Les difficultés persistent. Une fois les terres rares extraites, elles doivent être séparées en éléments individuels pour différentes applications. Cela “reste un grand défi”, affirme Heileen Hsu-Kim, ingénieur en environnement à l’université Duke, qui étudie l’extraction des ETR. Les entreprises utilisent normalement des solvants organiques tels que le kérosène, qui causent eux-mêmes des problèmes environnementaux ou sont difficiles à recycler. Pour résoudre ces problèmes, le groupe de Sheikhi a façonné de la cellulose biodégradable en filaments présentant des “poils” avec des groupes fonctionnels qui se lient sélectivement au néodyme, un composant essentiel des aimants des éoliennes, et le capturent.
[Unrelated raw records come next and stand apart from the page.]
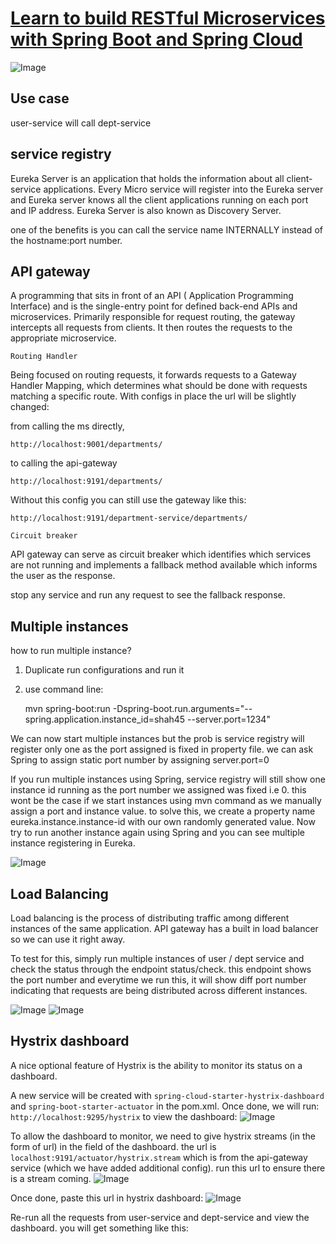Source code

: # [Learn to build RESTful Microservices with Spring Boot and Spring Cloud](https://www.udemy.com/course/spring-boot-microservices-and-spring-cloud/)

![Image](./src/main/resources/microservice-architecture.png)
## Use case

user-service will call dept-service

## service registry

Eureka Server is an application that holds the information about all client-service applications. Every Micro service will register into the Eureka server and Eureka server knows all the client applications running on each port and IP address. Eureka Server is also known as Discovery Server.

one of the benefits is you can call the service name INTERNALLY instead of the hostname:port number.

## API gateway

A programming that sits in front of an API ( Application Programming Interface) and is the single-entry point for defined back-end APIs and microservices. Primarily responsible for request routing, the gateway intercepts all requests from clients. It then routes the requests to the appropriate microservice.

`Routing Handler`

Being focused on routing requests, it forwards requests to a Gateway Handler Mapping, which determines what should be done with requests matching a specific route. With configs in place the url will be slightly changed:

from calling the ms directly,

    http://localhost:9001/departments/

to calling the api-gateway

    http://localhost:9191/departments/

Without this config you can still use the gateway like this:

    http://localhost:9191/department-service/departments/

`Circuit breaker`

API gateway can serve as circuit breaker which identifies which services are not running and implements a fallback method available which informs the user as the response.

stop any service and run any request to see the fallback response.

## Multiple instances

how to run multiple instance?

1. Duplicate run configurations and run it
2. use command line:

    mvn spring-boot:run -Dspring-boot.run.arguments="--spring.application.instance_id=shah45 --server.port=1234"

We can now start multiple instances but the prob is service registry will register only one as the port assigned is fixed in property file. we can ask Spring to assign static port number by assigning server.port=0

If you run multiple instances using Spring, service registry will still show one instance id running as the port number we assigned was fixed i.e 0. this wont be the case if we start instances using mvn command as we manually assign a port and instance value. to solve this, we create a property name eureka.instance.instance-id with our own randomly generated value. Now try to run another instance again using Spring and you can see multiple instance registering in Eureka.


![Image](./src/main/resources/eureka-dashboard.PNG)

## Load Balancing

Load balancing is the process of distributing traffic among different instances of the same application. API gateway has a built in load balancer so we can use it right away. 

To test for this, simply run multiple instances of user / dept service and check the status through the endpoint status/check. this endpoint shows the port number and everytime we run this, it will show diff port number indicating that requests are being distributed across different instances.

![Image](./src/main/resources/load-balancer1.PNG)
![Image](./src/main/resources/load-balancer2.PNG)

## Hystrix dashboard

A nice optional feature of Hystrix is the ability to monitor its status on a dashboard.

A new service will be created with `spring-cloud-starter-hystrix-dashboard` and `spring-boot-starter-actuator` in the pom.xml. Once done, we will run: `http://localhost:9295/hystrix` to view the dashboard:
![Image](./src/main/resources/hystrix-dashboard.PNG)

To allow the dashboard to monitor, we need to give hystrix streams (in the form of url) in the field of the dashboard. the url is `localhost:9191/actuator/hystrix.stream` which is from the api-gateway service (which we have added additional config). run this url to ensure there is a stream coming.
![Image](./src/main/resources/hystrix-stream.PNG)

Once done, paste this url in hystrix dashboard:
![Image](./src/main/resources/hystrix-dashboard2.PNG )

Re-run all the requests from user-service and dept-service and view the dashboard. you will get something like this:
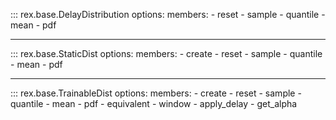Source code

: ::: rex.base.DelayDistribution
    options:
        members:
            - reset
            - sample
            - quantile
            - mean
            - pdf

---

::: rex.base.StaticDist
    options:
        members:
            - create
            - reset
            - sample
            - quantile
            - mean
            - pdf

---

::: rex.base.TrainableDist
    options:
        members:
            - create
            - reset
            - sample
            - quantile
            - mean
            - pdf
            - equivalent
            - window
            - apply_delay
            - get_alpha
En outre, le procédé de Tour devrait être considérablement amélioré pour pouvoir être distingué. Sheikhi mentionne que “généralement, les processus à haute température sont coûteux”. Toutefois, le groupe de Tour fait valoir que, comme le chauffage instantané est rapide, les dépenses sont réduites, se limitant à 12 dollars par tonne de cendres volantes. En ce qui concerne la mise à l’échelle, l’équipe a déjà créé un processus de chauffage instantané pour transformer les vieux pneus et les plastiques en graphène, et une entreprise dérivée a actuellement mis à l’échelle ce processus en utilisant des chauffages instantanés plus grands.

Si l’approche de Tour fonctionne, il y a beaucoup de déchets industriels à traiter. Chaque année, l’humanité produit 750 millions de tonnes de cendres volantes de charbon, 40 millions de tonnes de déchets électroniques et 150 millions de tonnes de boue rouge, dont la plupart sont empilées en d’énormes monticules. Puisque la combustion du charbon a contribué à créer notre désordre environnemental actuel, il serait certainement approprié que l’étincelle des technologies vertes soit tirée de ses déchets. “Nous n’avons pas besoin de brûler davantage de charbon pour que ce processus [de recyclage] fonctionne”, explique M. Tour. “Nous en avons suffisamment de montagnes pour toujours”.


Lisez l’article original sur la science.